Aim of the task: All lines from the line containing "propuestos y costes" up to and including the last line of the entries must be written out exactly, with no others.

Given information:
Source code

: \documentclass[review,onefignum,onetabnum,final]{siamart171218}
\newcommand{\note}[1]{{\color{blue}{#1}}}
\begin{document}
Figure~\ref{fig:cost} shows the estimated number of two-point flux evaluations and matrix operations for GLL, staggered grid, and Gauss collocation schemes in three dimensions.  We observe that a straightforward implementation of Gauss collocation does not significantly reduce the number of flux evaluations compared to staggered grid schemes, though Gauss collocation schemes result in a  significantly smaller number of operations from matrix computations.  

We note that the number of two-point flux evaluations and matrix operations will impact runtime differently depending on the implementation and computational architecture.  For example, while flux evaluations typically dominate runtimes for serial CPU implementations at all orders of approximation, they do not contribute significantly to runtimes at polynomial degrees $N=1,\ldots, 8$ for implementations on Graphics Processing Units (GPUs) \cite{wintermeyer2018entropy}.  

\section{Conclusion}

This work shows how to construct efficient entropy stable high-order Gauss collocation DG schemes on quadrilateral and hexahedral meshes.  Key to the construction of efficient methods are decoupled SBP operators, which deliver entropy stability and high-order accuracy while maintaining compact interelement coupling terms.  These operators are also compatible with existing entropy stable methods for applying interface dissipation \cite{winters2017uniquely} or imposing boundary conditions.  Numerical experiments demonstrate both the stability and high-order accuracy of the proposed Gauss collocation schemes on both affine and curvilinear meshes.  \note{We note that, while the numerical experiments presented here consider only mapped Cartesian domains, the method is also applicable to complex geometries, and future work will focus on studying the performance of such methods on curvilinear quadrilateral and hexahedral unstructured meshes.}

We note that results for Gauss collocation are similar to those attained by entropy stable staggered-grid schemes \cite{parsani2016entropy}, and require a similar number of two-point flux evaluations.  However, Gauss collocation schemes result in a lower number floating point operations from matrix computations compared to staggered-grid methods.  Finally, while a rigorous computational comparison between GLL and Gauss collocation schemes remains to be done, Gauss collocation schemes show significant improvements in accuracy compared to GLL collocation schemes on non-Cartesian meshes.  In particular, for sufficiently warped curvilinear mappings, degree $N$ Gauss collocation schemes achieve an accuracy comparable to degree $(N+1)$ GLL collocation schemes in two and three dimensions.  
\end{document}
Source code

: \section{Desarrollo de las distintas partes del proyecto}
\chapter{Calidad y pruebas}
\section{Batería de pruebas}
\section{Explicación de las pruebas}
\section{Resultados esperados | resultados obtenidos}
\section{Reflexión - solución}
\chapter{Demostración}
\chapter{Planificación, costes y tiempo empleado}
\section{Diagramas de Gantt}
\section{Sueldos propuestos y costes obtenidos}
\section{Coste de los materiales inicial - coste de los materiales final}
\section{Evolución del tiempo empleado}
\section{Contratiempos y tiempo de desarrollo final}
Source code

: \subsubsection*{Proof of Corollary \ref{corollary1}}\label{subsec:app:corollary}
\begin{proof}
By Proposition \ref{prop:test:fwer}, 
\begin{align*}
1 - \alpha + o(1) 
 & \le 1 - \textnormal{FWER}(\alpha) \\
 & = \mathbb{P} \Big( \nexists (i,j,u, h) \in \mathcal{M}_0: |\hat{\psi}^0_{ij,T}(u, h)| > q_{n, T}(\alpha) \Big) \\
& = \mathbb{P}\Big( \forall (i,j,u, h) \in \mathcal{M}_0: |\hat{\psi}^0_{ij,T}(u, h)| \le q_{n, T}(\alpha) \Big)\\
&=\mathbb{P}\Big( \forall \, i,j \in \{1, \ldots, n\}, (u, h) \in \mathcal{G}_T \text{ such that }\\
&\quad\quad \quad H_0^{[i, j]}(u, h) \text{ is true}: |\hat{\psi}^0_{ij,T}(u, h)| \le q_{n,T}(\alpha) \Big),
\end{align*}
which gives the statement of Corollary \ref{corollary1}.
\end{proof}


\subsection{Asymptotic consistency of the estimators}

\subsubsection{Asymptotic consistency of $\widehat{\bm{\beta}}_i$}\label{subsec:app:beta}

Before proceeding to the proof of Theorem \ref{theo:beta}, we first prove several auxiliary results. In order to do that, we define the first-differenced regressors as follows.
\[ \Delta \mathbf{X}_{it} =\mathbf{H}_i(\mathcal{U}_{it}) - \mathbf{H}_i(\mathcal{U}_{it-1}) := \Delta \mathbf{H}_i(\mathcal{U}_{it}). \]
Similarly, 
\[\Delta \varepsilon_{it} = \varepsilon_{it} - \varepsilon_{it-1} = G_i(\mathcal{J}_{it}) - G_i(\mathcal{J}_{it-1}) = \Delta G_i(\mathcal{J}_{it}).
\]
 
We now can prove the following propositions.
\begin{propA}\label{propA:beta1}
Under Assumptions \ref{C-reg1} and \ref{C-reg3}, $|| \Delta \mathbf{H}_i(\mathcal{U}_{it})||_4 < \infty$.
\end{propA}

Output below:
\section{Sueldos propuestos y costes obtenidos}
\section{Coste de los materiales inicial - coste de los materiales final}
\section{Evolución del tiempo empleado}
\section{Contratiempos y tiempo de desarrollo final}
Source code

: \subsubsection*{Proof of Corollary \ref{corollary1}}\label{subsec:app:corollary}
\begin{proof}
By Proposition \ref{prop:test:fwer}, 
\begin{align*}
1 - \alpha + o(1) 
 & \le 1 - \textnormal{FWER}(\alpha) \\
 & = \mathbb{P} \Big( \nexists (i,j,u, h) \in \mathcal{M}_0: |\hat{\psi}^0_{ij,T}(u, h)| > q_{n, T}(\alpha) \Big) \\
& = \mathbb{P}\Big( \forall (i,j,u, h) \in \mathcal{M}_0: |\hat{\psi}^0_{ij,T}(u, h)| \le q_{n, T}(\alpha) \Big)\\
&=\mathbb{P}\Big( \forall \, i,j \in \{1, \ldots, n\}, (u, h) \in \mathcal{G}_T \text{ such that }\\
&\quad\quad \quad H_0^{[i, j]}(u, h) \text{ is true}: |\hat{\psi}^0_{ij,T}(u, h)| \le q_{n,T}(\alpha) \Big),
\end{align*}
which gives the statement of Corollary \ref{corollary1}.
\end{proof}


\subsection{Asymptotic consistency of the estimators}

\subsubsection{Asymptotic consistency of $\widehat{\bm{\beta}}_i$}\label{subsec:app:beta}

Before proceeding to the proof of Theorem \ref{theo:beta}, we first prove several auxiliary results. In order to do that, we define the first-differenced regressors as follows.
\[ \Delta \mathbf{X}_{it} =\mathbf{H}_i(\mathcal{U}_{it}) - \mathbf{H}_i(\mathcal{U}_{it-1}) := \Delta \mathbf{H}_i(\mathcal{U}_{it}). \]
Similarly, 
\[\Delta \varepsilon_{it} = \varepsilon_{it} - \varepsilon_{it-1} = G_i(\mathcal{J}_{it}) - G_i(\mathcal{J}_{it-1}) = \Delta G_i(\mathcal{J}_{it}).
\]
 
We now can prove the following propositions.
\begin{propA}\label{propA:beta1}
Under Assumptions \ref{C-reg1} and \ref{C-reg3}, $|| \Delta \mathbf{H}_i(\mathcal{U}_{it})||_4 < \infty$.
\end{propA}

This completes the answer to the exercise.